-- EXTRACTED RECORDS follows --

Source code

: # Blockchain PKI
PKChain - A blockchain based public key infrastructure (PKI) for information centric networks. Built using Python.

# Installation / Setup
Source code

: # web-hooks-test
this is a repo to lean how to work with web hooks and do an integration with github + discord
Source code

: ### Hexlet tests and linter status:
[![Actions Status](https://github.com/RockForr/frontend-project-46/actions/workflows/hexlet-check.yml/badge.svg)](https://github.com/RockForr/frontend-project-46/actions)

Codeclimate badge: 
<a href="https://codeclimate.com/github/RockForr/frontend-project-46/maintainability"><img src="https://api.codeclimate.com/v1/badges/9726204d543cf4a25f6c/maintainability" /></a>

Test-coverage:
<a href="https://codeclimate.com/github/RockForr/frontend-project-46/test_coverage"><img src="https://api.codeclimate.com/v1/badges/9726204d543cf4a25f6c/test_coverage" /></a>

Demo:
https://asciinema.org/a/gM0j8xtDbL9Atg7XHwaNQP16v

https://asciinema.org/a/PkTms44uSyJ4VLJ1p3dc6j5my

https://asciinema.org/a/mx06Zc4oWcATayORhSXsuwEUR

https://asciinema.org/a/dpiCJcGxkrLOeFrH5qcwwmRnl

-- EXTRACTED RECORDS concluded --

* _TASK PROMPT_
Once the records end, copy them all again exactly.

* _ANSWER SECTION_
Source code

: # Blockchain PKI
PKChain - A blockchain based public key infrastructure (PKI) for information centric networks. Built using Python.

# Installation / Setup
Source code

: # web-hooks-test
this is a repo to lean how to work with web hooks and do an integration with github + discord
Source code

: ### Hexlet tests and linter status:
[![Actions Status](https://github.com/RockForr/frontend-project-46/actions/workflows/hexlet-check.yml/badge.svg)](https://github.com/RockForr/frontend-project-46/actions)

Codeclimate badge: 
<a href="https://codeclimate.com/github/RockForr/frontend-project-46/maintainability"><img src="https://api.codeclimate.com/v1/badges/9726204d543cf4a25f6c/maintainability" /></a>

Test-coverage:
<a href="https://codeclimate.com/github/RockForr/frontend-project-46/test_coverage"><img src="https://api.codeclimate.com/v1/badges/9726204d543cf4a25f6c/test_coverage" /></a>

Demo:
https://asciinema.org/a/gM0j8xtDbL9Atg7XHwaNQP16v

https://asciinema.org/a/PkTms44uSyJ4VLJ1p3dc6j5my

https://asciinema.org/a/mx06Zc4oWcATayORhSXsuwEUR

https://asciinema.org/a/dpiCJcGxkrLOeFrH5qcwwmRnl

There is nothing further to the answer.